Kris Canekeratne, Virtusa’s Chairman and CEO, stated, “We are pleased with our first quarter performance. During the quarter, we made good progress against our strategic goals, including expanding our presence within our existing client base. This is a direct result of our outstanding track-record of service and the investments we have made in strengthening our solutions capabilities, consulting expertise and industry knowledge. Additionally, we are very enthusiastic about the ALaS acquisition, which provides us with complementary capital markets skills and strengthens our financial services offerings.”
Ranjan Kalia, Chief Financial Officer, said, “We are off to a solid start to fiscal 2012 with our first quarter revenue and operating profit growing double digits year-over-year.” Mr.

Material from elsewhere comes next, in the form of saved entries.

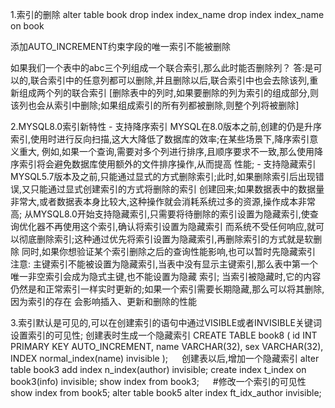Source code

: 1.索引的删除
alter table book drop index index_name
drop index index_name on book

添加AUTO_INCREMENT约束字段的唯一索引不能被删除

如果我们一个表中的abc三个列组成一个联合索引,那么此时能否删除列？
答:是可以的,联合索引中的任意列都可以删除,并且删除以后,联合索引中也会去除该列,重新组成两个列的联合索引
[删除表中的列时,如果要删除的列为索引的组成部分,则该列也会从索引中删除;如果组成索引的所有列都被删除,则整个列将被删除]

2.MYSQL8.0索引新特性
    - 支持降序索引
        MYSQL在8.0版本之前,创建的仍是升序索引,使用时进行反向扫描,这大大降低了数据库的效率;在某些场景下,降序索引意义重大,
      例如,如果一个查询,需要对多个列进行排序,且顺序要求不一致,那么使用降序索引将会避免数据库使用额外的文件排序操作,从而提高
      性能;
    - 支持隐藏索引
        MYSQL5.7版本及之前,只能通过显式的方式删除索引;此时,如果删除索引后出现错误,又只能通过显式创建索引的方式将删除的索引
      创建回来;如果数据表中的数据量非常大,或者数据表本身比较大,这种操作就会消耗系统过多的资源,操作成本非常高;
        从MYSQL8.0开始支持隐藏索引,只需要将待删除的索引设置为隐藏索引,使查询优化器不再使用这个索引,确认将索引设置为隐藏索引
      而系统不受任何响应,就可以彻底删除索引;这种通过优先将索引设置为隐藏索引,再删除索引的方式就是软删除
        同时,如果你想验证某个索引删除之后的查询性能影响,也可以暂时先隐藏索引
        注意:
          主键索引不能被设置为隐藏索引,当表中没有显示主键索引,那么表中第一个唯一非空索引会成为隐式主键,也不能设置为隐藏
        索引;
          当索引被隐藏时,它的内容仍然是和正常索引一样实时更新的;如果一个索引需要长期隐藏,那么可以将其删除,因为索引的存在
        会影响插入、更新和删除的性能
        

3.索引默认是可见的,可以在创建索引的语句中通过VISIBLE或者INVISIBLE关键词设置索引的可见性;
    创建表时生成一个隐藏索引
    CREATE TABLE book8 (
    id INT PRIMARY KEY AUTO_INCREMENT,
    name VARCHAR(32),
    sex VARCHAR(32),
    INDEX normal_index(name) invisible
    );
    　
    创建表以后,增加一个隐藏索引
    alter table book3 add index n_index(author) invisible;
    create index t_index on book3(info) invisible;
    show index from book3;
    　
    #修改一个索引的可见性
    show index from book5;
    alter table book5 alter index ft_idx_author invisible;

Kalia added, “We believe that the ongoing strength in our business, combined with the acquisition of ALaS, will enable us to continue our growth momentum and position us to further realize ongoing operating efficiencies as our business scales.”
Financial Outlook
Virtusa management provided the following current financial guidance, inclusive of the acquisition of ALaS Consulting LLC:
· Second quarter fiscal 2012 revenue is expected to be in the range of $70.2 to $72.7 million, with diluted EPS of $0.16 to $0.20.
· Fiscal year 2012 revenue is expected to be in the range of $280.0 to $292.0 million, with diluted EPS of $0.79 to $0.95.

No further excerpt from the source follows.